(Plain-text document sources)
▼▼▼

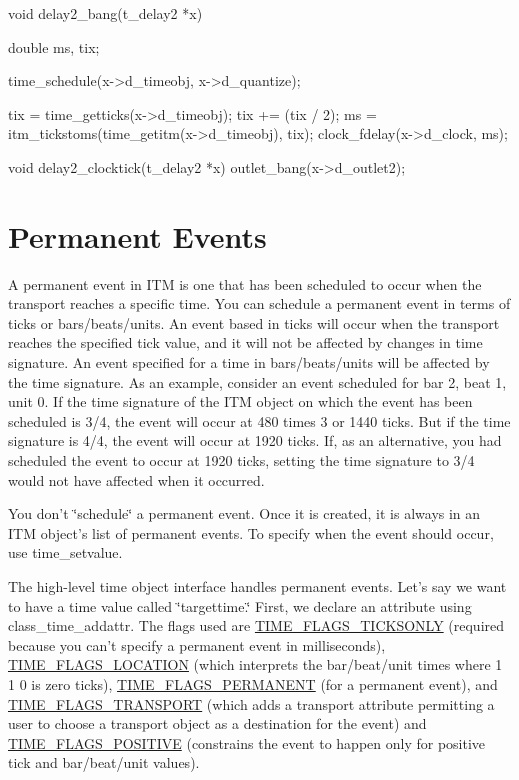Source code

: \begin{DoxyCode}
    void delay2_bang(t_delay2 *x)
    {
        double ms, tix;
 
        time_schedule(x->d_timeobj, x->d_quantize);
 
        tix = time_getticks(x->d_timeobj);
        tix += (tix / 2);
        ms = itm_tickstoms(time_getitm(x->d_timeobj), tix);
        clock_fdelay(x->d_clock, ms);
    }
 
    void delay2_clocktick(t_delay2 *x)
    {
        outlet_bang(x->d_outlet2);
    }
\end{DoxyCode}
\hypertarget{chapter_itm_chapter_itm_permanent}{}\section{Permanent Events}\label{chapter_itm_chapter_itm_permanent}
A permanent event in ITM is one that has been scheduled to occur when the transport reaches a specific time. You can schedule a permanent event in terms of ticks or bars/beats/units. An event based in ticks will occur when the transport reaches the specified tick value, and it will not be affected by changes in time signature. An event specified for a time in bars/beats/units will be affected by the time signature. As an example, consider an event scheduled for bar 2, beat 1, unit 0. If the time signature of the ITM object on which the event has been scheduled is 3/4, the event will occur at 480 times 3 or 1440 ticks. But if the time signature is 4/4, the event will occur at 1920 ticks. If, as an alternative, you had scheduled the event to occur at 1920 ticks, setting the time signature to 3/4 would not have affected when it occurred.

You don't \char`\"{}schedule\char`\"{} a permanent event. Once it is created, it is always in an ITM object's list of permanent events. To specify when the event should occur, use time\_\-setvalue.

The high-\/level time object interface handles permanent events. Let's say we want to have a time value called \char`\"{}targettime.\char`\"{} First, we declare an attribute using class\_\-time\_\-addattr. The flags used are \hyperlink{group__time_gga99fb83031ce9923c84392b4e92f956b5af93981eb3922895394877d099323a2e8}{TIME\_\-FLAGS\_\-TICKSONLY} (required because you can't specify a permanent event in milliseconds), \hyperlink{group__time_gga99fb83031ce9923c84392b4e92f956b5ac80606ccbb9a16c14cf81874e4de2408}{TIME\_\-FLAGS\_\-LOCATION} (which interprets the bar/beat/unit times where 1 1 0 is zero ticks), \hyperlink{group__time_gga99fb83031ce9923c84392b4e92f956b5af2db490f1904d9f1e834f9ea062ad67e}{TIME\_\-FLAGS\_\-PERMANENT} (for a permanent event), and \hyperlink{group__time_gga99fb83031ce9923c84392b4e92f956b5a7ddd9e0fa3dc6a7b346fc3dcee5c5c81}{TIME\_\-FLAGS\_\-TRANSPORT} (which adds a transport attribute permitting a user to choose a transport object as a destination for the event) and \hyperlink{group__time_gga99fb83031ce9923c84392b4e92f956b5a4d4396aa4c56efec83245821ea888235}{TIME\_\-FLAGS\_\-POSITIVE} (constrains the event to happen only for positive tick and bar/beat/unit values).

▲▲▲

## [Task description]
Would you copy the records word for word, without any of their pictures?

## [Task answer]
Source code

: \begin{DoxyCode}
    void delay2_bang(t_delay2 *x)
    {
        double ms, tix;
 
        time_schedule(x->d_timeobj, x->d_quantize);
 
        tix = time_getticks(x->d_timeobj);
        tix += (tix / 2);
        ms = itm_tickstoms(time_getitm(x->d_timeobj), tix);
        clock_fdelay(x->d_clock, ms);
    }
 
    void delay2_clocktick(t_delay2 *x)
    {
        outlet_bang(x->d_outlet2);
    }
\end{DoxyCode}
\hypertarget{chapter_itm_chapter_itm_permanent}{}\section{Permanent Events}\label{chapter_itm_chapter_itm_permanent}
A permanent event in ITM is one that has been scheduled to occur when the transport reaches a specific time. You can schedule a permanent event in terms of ticks or bars/beats/units. An event based in ticks will occur when the transport reaches the specified tick value, and it will not be affected by changes in time signature. An event specified for a time in bars/beats/units will be affected by the time signature. As an example, consider an event scheduled for bar 2, beat 1, unit 0. If the time signature of the ITM object on which the event has been scheduled is 3/4, the event will occur at 480 times 3 or 1440 ticks. But if the time signature is 4/4, the event will occur at 1920 ticks. If, as an alternative, you had scheduled the event to occur at 1920 ticks, setting the time signature to 3/4 would not have affected when it occurred.

You don't \char`\"{}schedule\char`\"{} a permanent event. Once it is created, it is always in an ITM object's list of permanent events. To specify when the event should occur, use time\_\-setvalue.

The high-\/level time object interface handles permanent events. Let's say we want to have a time value called \char`\"{}targettime.\char`\"{} First, we declare an attribute using class\_\-time\_\-addattr. The flags used are \hyperlink{group__time_gga99fb83031ce9923c84392b4e92f956b5af93981eb3922895394877d099323a2e8}{TIME\_\-FLAGS\_\-TICKSONLY} (required because you can't specify a permanent event in milliseconds), \hyperlink{group__time_gga99fb83031ce9923c84392b4e92f956b5ac80606ccbb9a16c14cf81874e4de2408}{TIME\_\-FLAGS\_\-LOCATION} (which interprets the bar/beat/unit times where 1 1 0 is zero ticks), \hyperlink{group__time_gga99fb83031ce9923c84392b4e92f956b5af2db490f1904d9f1e834f9ea062ad67e}{TIME\_\-FLAGS\_\-PERMANENT} (for a permanent event), and \hyperlink{group__time_gga99fb83031ce9923c84392b4e92f956b5a7ddd9e0fa3dc6a7b346fc3dcee5c5c81}{TIME\_\-FLAGS\_\-TRANSPORT} (which adds a transport attribute permitting a user to choose a transport object as a destination for the event) and \hyperlink{group__time_gga99fb83031ce9923c84392b4e92f956b5a4d4396aa4c56efec83245821ea888235}{TIME\_\-FLAGS\_\-POSITIVE} (constrains the event to happen only for positive tick and bar/beat/unit values).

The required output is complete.